=== Work item ===
Look through the material beneath and copy each line with the word "handling".

-=-=-

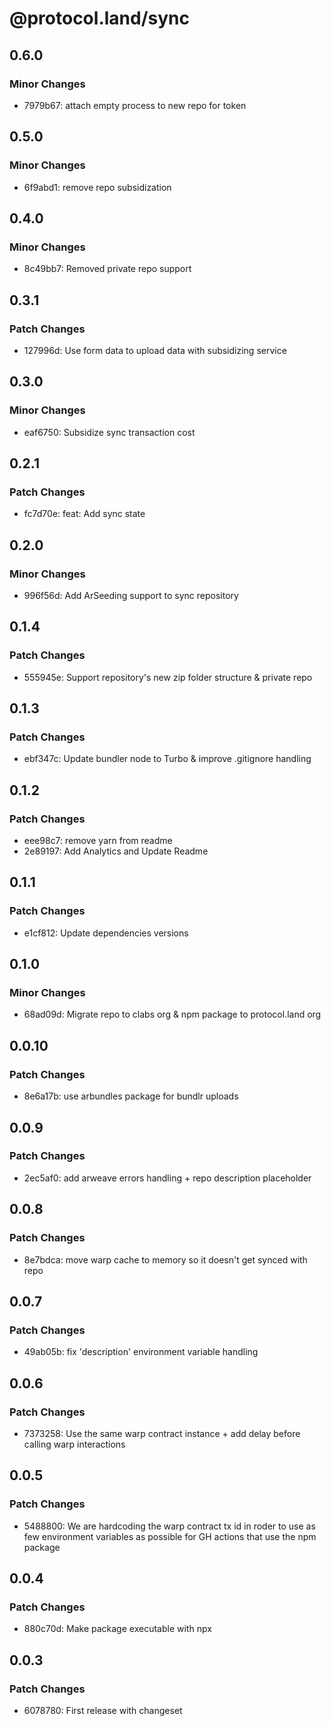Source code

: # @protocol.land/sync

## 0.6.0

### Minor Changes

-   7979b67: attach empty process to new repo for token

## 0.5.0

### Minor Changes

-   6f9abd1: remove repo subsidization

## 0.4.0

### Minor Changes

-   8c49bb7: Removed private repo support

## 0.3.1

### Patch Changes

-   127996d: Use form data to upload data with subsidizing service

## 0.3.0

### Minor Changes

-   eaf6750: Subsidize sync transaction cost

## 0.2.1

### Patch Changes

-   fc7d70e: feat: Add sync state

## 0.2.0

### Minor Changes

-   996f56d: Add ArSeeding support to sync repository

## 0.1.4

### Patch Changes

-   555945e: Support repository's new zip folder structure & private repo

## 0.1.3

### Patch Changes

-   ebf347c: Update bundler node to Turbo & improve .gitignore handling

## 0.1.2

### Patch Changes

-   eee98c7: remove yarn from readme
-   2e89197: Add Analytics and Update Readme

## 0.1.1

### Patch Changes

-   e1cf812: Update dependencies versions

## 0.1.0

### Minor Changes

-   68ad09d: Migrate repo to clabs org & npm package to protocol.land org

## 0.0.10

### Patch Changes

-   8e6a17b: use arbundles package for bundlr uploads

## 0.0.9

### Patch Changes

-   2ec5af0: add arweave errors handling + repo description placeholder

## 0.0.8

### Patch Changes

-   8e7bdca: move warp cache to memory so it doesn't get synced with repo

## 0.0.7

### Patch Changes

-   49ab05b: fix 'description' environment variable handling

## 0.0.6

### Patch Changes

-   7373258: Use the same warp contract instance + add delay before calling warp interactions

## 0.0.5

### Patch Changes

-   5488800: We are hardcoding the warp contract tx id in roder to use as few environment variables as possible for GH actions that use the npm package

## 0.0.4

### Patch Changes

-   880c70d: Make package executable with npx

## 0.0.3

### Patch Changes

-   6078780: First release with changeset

-=-=-

=== Response ===
-   ebf347c: Update bundler node to Turbo & improve .gitignore handling
-   2ec5af0: add arweave errors handling + repo description placeholder
-   49ab05b: fix 'description' environment variable handling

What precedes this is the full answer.